Goals/Desired Outcomes
- What do you hope to achieve or accomplish with your patient?
- Must be specific, realistic, measurable, and patient-centered.
- Designed to remedy, solve, or decrease the problem.
- Statement providing a description of specific and measurable behavior that the patient will be able to show in a given time frame.
- Two types of goals:
- Long-term: Takes weeks or months (rehab or long-term care).
- Short-term: Achievable within 7-10 days or before discharge.
- Developed from a problem, client/patient-centered, and measurable.
- Avoid vague terms like "increase" or "improve."
- Measurable and realistic, considering the patient's capabilities.
- Accomplished by a targeted date.
Four Components of a Goal
- Subject (the patient)
- Verb (a desired behavior or action) - measurable action verbs (define, describe, list, ambulate).
- Condition (when, what, where, how)
- Time frame (dates and times)
- Example: The patient will be able to ambulate with a walker 100 feet by 1/23/24 at 0700.
SMART System
- Specific: Define the goal as much as possible.
- Measurable: Can you track the progress and measure the outcome?
- Attainable: Is the goal reasonably achievable?

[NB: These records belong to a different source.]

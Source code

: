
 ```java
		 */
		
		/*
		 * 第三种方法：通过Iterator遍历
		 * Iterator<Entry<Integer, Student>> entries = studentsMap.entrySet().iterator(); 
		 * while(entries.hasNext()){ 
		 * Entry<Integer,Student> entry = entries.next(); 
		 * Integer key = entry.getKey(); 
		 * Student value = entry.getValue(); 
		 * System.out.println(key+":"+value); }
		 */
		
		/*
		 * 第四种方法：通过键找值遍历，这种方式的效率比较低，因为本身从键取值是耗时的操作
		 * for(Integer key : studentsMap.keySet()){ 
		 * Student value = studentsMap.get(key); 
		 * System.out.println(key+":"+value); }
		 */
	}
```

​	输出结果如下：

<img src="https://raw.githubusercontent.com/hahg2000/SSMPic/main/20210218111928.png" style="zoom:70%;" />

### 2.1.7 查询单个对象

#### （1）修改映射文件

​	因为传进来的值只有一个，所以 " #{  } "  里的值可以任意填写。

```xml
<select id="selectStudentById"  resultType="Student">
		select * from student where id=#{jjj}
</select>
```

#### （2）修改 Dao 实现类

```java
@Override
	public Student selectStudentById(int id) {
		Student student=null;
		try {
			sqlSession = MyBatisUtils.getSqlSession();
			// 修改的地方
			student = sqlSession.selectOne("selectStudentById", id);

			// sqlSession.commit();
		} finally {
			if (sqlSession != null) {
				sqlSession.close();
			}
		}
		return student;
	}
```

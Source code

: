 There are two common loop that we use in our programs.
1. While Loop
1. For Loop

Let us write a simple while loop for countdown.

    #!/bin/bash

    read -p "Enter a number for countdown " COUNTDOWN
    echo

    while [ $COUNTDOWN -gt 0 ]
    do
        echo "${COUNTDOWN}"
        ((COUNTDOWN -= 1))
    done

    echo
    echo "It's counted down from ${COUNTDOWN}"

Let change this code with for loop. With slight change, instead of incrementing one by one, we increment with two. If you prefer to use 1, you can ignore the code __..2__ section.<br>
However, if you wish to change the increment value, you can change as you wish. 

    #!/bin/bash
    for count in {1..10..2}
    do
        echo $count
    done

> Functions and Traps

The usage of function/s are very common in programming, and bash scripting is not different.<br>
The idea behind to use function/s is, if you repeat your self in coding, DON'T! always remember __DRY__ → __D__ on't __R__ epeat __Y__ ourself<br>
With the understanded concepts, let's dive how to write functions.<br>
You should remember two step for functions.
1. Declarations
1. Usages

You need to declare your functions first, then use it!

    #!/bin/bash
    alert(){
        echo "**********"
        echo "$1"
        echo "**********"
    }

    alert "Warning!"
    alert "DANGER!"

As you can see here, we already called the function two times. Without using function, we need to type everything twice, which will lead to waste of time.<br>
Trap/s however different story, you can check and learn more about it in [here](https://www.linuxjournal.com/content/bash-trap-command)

- Relevant: Is the goal worthwhile and will it meet your needs?
- Timely: Include a time limit.
Examples of Goals
- Patient will ambulate 25 feet with a walker by 1/31/24 at 0700.
- Patient will drink 2500 milliliters of fluid daily by 1/15/24 at 1700.
- Client will ambulate 50 feet with a walker and assistance of one by 1/31/24 at 1300.
Nursing Interventions
- Activities chosen by the nurse to lead to the accomplishment of the patient goal/outcome.
- Patient-centered: The patient is involved and makes decisions about their own care.
- Individualized to the patient.
- Independently carried out by the nurse; do not require a provider order.
- Developed to eliminate or reduce the cause of the problem.
- Clearly state your nursing action, keep patient safety in mind, and ensure it agrees with other therapies.
- Must be specific for the patient to do, based on nursing knowledge, within the legal scope of practice, and must help achieve the goal that is set for the patient.
- Must include a rationale or scientific reasoning.
- Example: Turn and reposition every 2 hours; continuous pressure on body areas compresses tissue and obstructs blood flow, and keeping the client turned will decrease continuous pressure to one area.
Implementation
- Moving into action or carrying out the nursing interventions and plan of care.
- Requires documentation in the nurse's notes.
- Documentation should indicate that the nursing care plan is being carried out.
Evaluation
- Identify whether the patient's goal has been met or achieved.
- Review the goal and reassess the patient.
- Compare outcomes with the goal.
- Three options: Goal met, partially met, or not met.
- Were the interventions appropriate and effective?
- Should the goal or interventions be modified?
Summary
- The nursing process is a cyclical critical thinking process.
- The nursing process is a dynamic, continuous, client-centered, problem-solving decision-making framework.
- The nursing process provides a framework for applying knowledge, experience, judgment, and skills to a plan of care.
- The nursing process promotes professionalism in nursing while differentiating the practice of nursing from other healthcare professionals.